A little about the school: This school was started by in the 1960’s by Maryknoll as a training ground for its priests and nuns in East Africa, but over the decades it began catering to anyone who was interested, and eventually the Maryknoll Society handed it over to the Diocese of Musoma to run. One great thing about the school is the relatively small number of students here; we’re in a cohort of 19 people. That’s less than the people in my one Swahili class back at USC, and that’s the whole cohort. We’re broken into smaller classes, so I’m in a class of only three people, which is great because we are getting a huge amount of individual practice while also having a few folks with whom to interact. Everything we are doing so far is by listening and speaking only; we’re not allowed to have a book for at least another week, which is a challenge, but I must say it forces you to really pick it up quick. The instructors are very nice and supportive, and the method they use seems to be working quite well so far. We have five classes a day, plus a language lab in the afternoon.
The students studying here are from all over. In addition to us Maryknollers, there are three more Americans, two nuns from Poland, a nun from the Congo, another from Ghana, and another from Chad, yet another from Colombia, three people from Switzerland, a priest from the Philippines, and a Korean woman working on her Masters in Development studies in the UK. It’s quite a diverse group.
We’ve been venturing into the town of Musoma and wandering through markets and into some of the neighborhoods close to the school to try out our newfound language skills. There’s lots of kids shouting “Wazungu! Wazungu!” (“White People!”). We can tell people we’re students and are studying Swahili, and we can ask people their names and tell them ours. Generally after that, the folks launch into a flurry of words, and we give panicky blank stares and say “Sijui! Sijui!” which means “I don’t know!” It’s pretty fun.
To show off a little of our developing vocabulary: Jina langu ni Chris, na mimi ni mwanafunzi wa Mokoko Shule ya Lugha.
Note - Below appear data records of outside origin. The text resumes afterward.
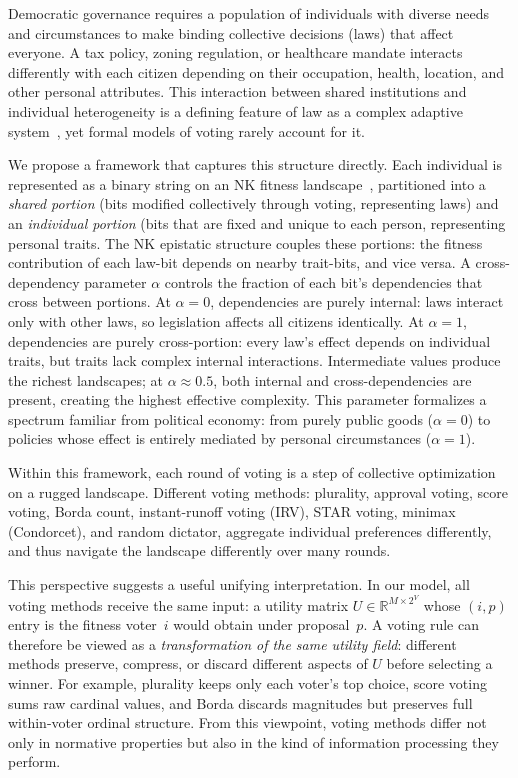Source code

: Democratic governance requires a population of individuals with diverse needs and
circumstances to make binding collective decisions (laws) that affect everyone.
A tax policy, zoning regulation, or healthcare mandate interacts differently with
each citizen depending on their occupation, health, location, and other personal
attributes. This interaction between shared institutions and individual
heterogeneity is a defining feature of law as a complex adaptive
system~\citep{ruhl1996fitness}, yet formal models of voting rarely account for
it.

We propose a framework that captures this structure directly. Each individual is
represented as a binary string on an NK fitness landscape~\citep{kauffman1993origins},
partitioned into a \emph{shared portion} (bits modified collectively through
voting, representing laws) and an \emph{individual portion} (bits that are
fixed and unique to each person, representing personal traits. The NK epistatic
structure couples these portions: the fitness contribution of each law-bit
depends on nearby trait-bits, and vice versa. A cross-dependency parameter
$\alpha$ controls the fraction of each bit's dependencies that cross between
portions. At $\alpha=0$, dependencies are purely internal: laws interact only
with other laws, so legislation affects all citizens identically. At $\alpha=1$,
dependencies are purely cross-portion: every law's effect depends on individual
traits, but traits lack complex internal interactions. Intermediate values produce
the richest landscapes; at $\alpha \approx 0.5$, both internal and
cross-dependencies are present, creating the highest effective complexity. This
parameter formalizes a spectrum familiar from political economy: from purely
public goods ($\alpha=0$) to policies whose effect is entirely mediated by
personal circumstances ($\alpha=1$).

Within this framework, each round of voting is a step of collective optimization
on a rugged landscape. Different voting methods: plurality, approval voting,
score voting, Borda count, instant-runoff voting (IRV), STAR voting, minimax
(Condorcet), and random dictator, aggregate individual preferences differently,
and thus navigate the landscape differently over many rounds.

This perspective suggests a useful unifying interpretation. In our model, all
voting methods receive the same input: a utility matrix
$U \in \mathbb{R}^{M \times 2^V}$ whose $(i,p)$ entry is the fitness voter~$i$
would obtain under proposal~$p$. A voting rule can therefore be viewed as a
\emph{transformation of the same utility field}: different methods preserve,
compress, or discard different aspects of $U$ before selecting a winner. For
example, plurality keeps only each voter's top choice, score voting sums raw
cardinal values, and Borda discards magnitudes but preserves full within-voter
ordinal structure. From this viewpoint, voting methods differ not only in
normative properties but also in the kind of information processing they
perform.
Mimi na mke wangu tunakaa Musoma sasa, lakini tutakwenda kukaa Mwanza. (I cannot verify that that is all correct, but it’s a good faith effort at using some of what I’m learning so far!)
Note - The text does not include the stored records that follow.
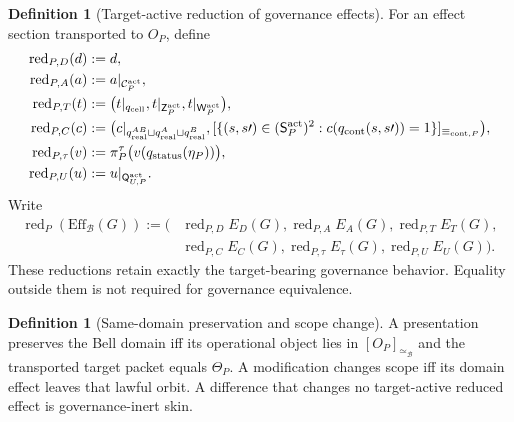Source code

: \documentclass[11pt]{article}
\theoremstyle{definition}
\newtheorem{definition}[theorem]{Definition}
\newcommand{\Bell}{\mathcal{B}}
\newcommand{\BellEq}{\simeq_{\Bell}}
\newcommand{\GovEff}{\mathrm{Eff}_{\Bell}}
\newcommand{\ActRed}{\operatorname{red}_{P}}
\newcommand{\Active}{\mathrm{act}}
\newcommand{\ContEq}{\equiv_{\mathrm{cont},P}}
\begin{document}
\begin{definition}[Target-active reduction of governance effects]\label{def:activereduction}
For an effect section transported to $O_P$, define
\[
\begin{aligned}
\operatorname{red}_{P,D}(d)&:=d,\\
\operatorname{red}_{P,A}(a)&:=a|_{\mathcal C_P^{\Active}},\\
\operatorname{red}_{P,T}(t)&:=\bigl(t|_{q_{\rm cell}},t|_{\mathsf Z_P^{\Active}},t|_{\mathsf W_P^{\Active}}\bigr),\\
\operatorname{red}_{P,C}(c)&:=\bigl(c|_{q^{AB}_{\rm real}\sqcup q^A_{\rm real}\sqcup q^B_{\rm real}},
 [\{(s,s\prime)\in(\mathsf S_P^{\Active})^2:c(q_{\rm cont}(s,s\prime))=1\}]_{\ContEq}\bigr),\\
\operatorname{red}_{P,\tau}(v)&:=\pi_P^{\tau}\bigl(v(q_{\rm status}(\eta_P))\bigr),\\
\operatorname{red}_{P,U}(u)&:=u|_{\mathsf Q_{U,P}^{\Active}}.
\end{aligned}
\]
Write
\[
\begin{aligned}
\ActRed(\GovEff(G)):=(&\operatorname{red}_{P,D}E_D(G),
\operatorname{red}_{P,A}E_A(G),
\operatorname{red}_{P,T}E_T(G),\\
&\operatorname{red}_{P,C}E_C(G),
\operatorname{red}_{P,\tau}E_{\tau}(G),
\operatorname{red}_{P,U}E_U(G)).
\end{aligned}
\]
These reductions retain exactly the target-bearing governance behavior. Equality outside them is not required for governance equivalence.
\end{definition}

\begin{definition}[Same-domain preservation and scope change]\label{def:samedomain}
A presentation preserves the Bell domain iff its operational object lies in $[O_P]_{\BellEq}$ and the transported target packet equals $\Theta_P$. A modification changes scope iff its domain effect leaves that lawful orbit. A difference that changes no target-active reduced effect is governance-inert skin.
\end{definition}
\end{document}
Yesterday, a group of us had headed into town to buy a few things and explore the area. We spent the afternoon walking through a bustling market, crowded and full of energy and chaotic busyness. Afterwards, one of our group decided to have her car washed (it was covered in mud from the trip from Arusha in the East to Musoma). As we waited we sat outside a store (a duka) and drank sodas and visited with the store owner. People were walking up and down the street hauling their wares to sell, kids were running around, people were coming up the street from a nearby mosque, the sun shone down while a cool breeze carried the sound of a radio through the air. For a few minutes, I held a little baby that someone just randomly handed to me. Very often, in little moments like that, I have to stop and marvel: we are actually doing this. It’s a crazy thing to up and move to another side of the world, but we’ve dreamed of it for so long and here we are, living the dream. It’s quite a blessing, and I am humbled by the opportunity to do something like this. Asante, Mungu.